# Cannondale Caad 9 BB30 White 2009



## Cannondale Caad 9 (Nov 26, 2008)

Hello,

I ordered a Cannondale Caad 9 BB30 White 2009 frame last week, the dealer told me that I would have to wait 1-2 months. 

But yesterday I have read here that 2009 model is out of stock, I don't like the white 2010 paintjob, and I have a problem now.

Can anybody tell me something about this?

Best regards.


----------



## Guest (Jul 29, 2009)

They aren't the same but they look pretty close to me. And for what its worth I would want the 2010, its a better frame.

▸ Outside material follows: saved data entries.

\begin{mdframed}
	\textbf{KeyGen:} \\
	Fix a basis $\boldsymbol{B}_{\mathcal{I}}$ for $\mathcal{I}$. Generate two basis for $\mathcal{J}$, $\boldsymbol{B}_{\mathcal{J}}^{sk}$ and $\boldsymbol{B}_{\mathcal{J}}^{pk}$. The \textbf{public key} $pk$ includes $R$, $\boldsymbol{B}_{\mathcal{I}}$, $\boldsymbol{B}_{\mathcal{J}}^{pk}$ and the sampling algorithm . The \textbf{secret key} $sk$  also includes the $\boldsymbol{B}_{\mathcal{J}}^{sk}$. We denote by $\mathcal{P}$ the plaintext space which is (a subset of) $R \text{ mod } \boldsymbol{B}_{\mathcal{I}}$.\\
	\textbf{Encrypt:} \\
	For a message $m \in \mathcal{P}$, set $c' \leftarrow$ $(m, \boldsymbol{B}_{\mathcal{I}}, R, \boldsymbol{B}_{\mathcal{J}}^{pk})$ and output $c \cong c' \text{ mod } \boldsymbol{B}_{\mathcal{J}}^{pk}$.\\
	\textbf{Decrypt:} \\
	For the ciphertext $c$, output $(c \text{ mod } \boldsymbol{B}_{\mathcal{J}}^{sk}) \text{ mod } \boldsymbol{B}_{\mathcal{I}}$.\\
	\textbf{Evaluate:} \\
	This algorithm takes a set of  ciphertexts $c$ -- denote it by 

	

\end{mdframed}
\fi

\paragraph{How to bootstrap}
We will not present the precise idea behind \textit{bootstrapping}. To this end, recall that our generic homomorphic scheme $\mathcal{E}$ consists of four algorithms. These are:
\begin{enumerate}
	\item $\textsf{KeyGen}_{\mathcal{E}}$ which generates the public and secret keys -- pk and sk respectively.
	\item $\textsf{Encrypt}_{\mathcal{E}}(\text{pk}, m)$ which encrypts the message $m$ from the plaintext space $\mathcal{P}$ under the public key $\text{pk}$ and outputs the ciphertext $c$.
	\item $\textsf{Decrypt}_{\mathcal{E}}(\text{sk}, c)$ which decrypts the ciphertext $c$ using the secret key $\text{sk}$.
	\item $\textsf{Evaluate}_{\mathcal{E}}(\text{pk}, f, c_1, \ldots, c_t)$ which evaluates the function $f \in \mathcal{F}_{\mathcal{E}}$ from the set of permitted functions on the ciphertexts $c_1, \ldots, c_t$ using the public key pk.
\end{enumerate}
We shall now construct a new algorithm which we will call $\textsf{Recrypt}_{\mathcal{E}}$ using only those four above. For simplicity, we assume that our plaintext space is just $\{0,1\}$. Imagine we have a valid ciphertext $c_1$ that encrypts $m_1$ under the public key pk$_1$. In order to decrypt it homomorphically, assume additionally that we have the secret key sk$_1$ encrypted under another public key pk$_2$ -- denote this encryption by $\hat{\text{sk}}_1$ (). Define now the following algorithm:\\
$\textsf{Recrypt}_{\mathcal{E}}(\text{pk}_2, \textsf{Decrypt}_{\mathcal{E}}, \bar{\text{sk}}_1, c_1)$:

You'll get the BB30 bottom bracket and a lighter fork with carbon steerer in 2010.


----------



## ping771 (Apr 10, 2006)

Cannondale Caad 9 said:


> Hello,
> 
> I ordered a Cannondale Caad 9 BB30 White 2009 frame last week, the dealer told me that I would have to wait 1-2 months.
> 
> ...


You should call your bike shop and ask for a status. Ask them if you are indeed getting an 09 rather than a 2010.


----------



## 2cans (Aug 25, 2008)

take the 10 dude !!


----------



## daivs_T (Feb 2, 2009)

anyone know how much the 2010 caad 9 frameset will cost?


----------



## Dan Gerous (Mar 28, 2005)

CAAD 9 BB30 - 849$ with headset and full carbon fork.

The 2010 BB shell and better fork are better enough to endure the slightly different paintjob... although I'd pick the BBQ black one if it was me...


----------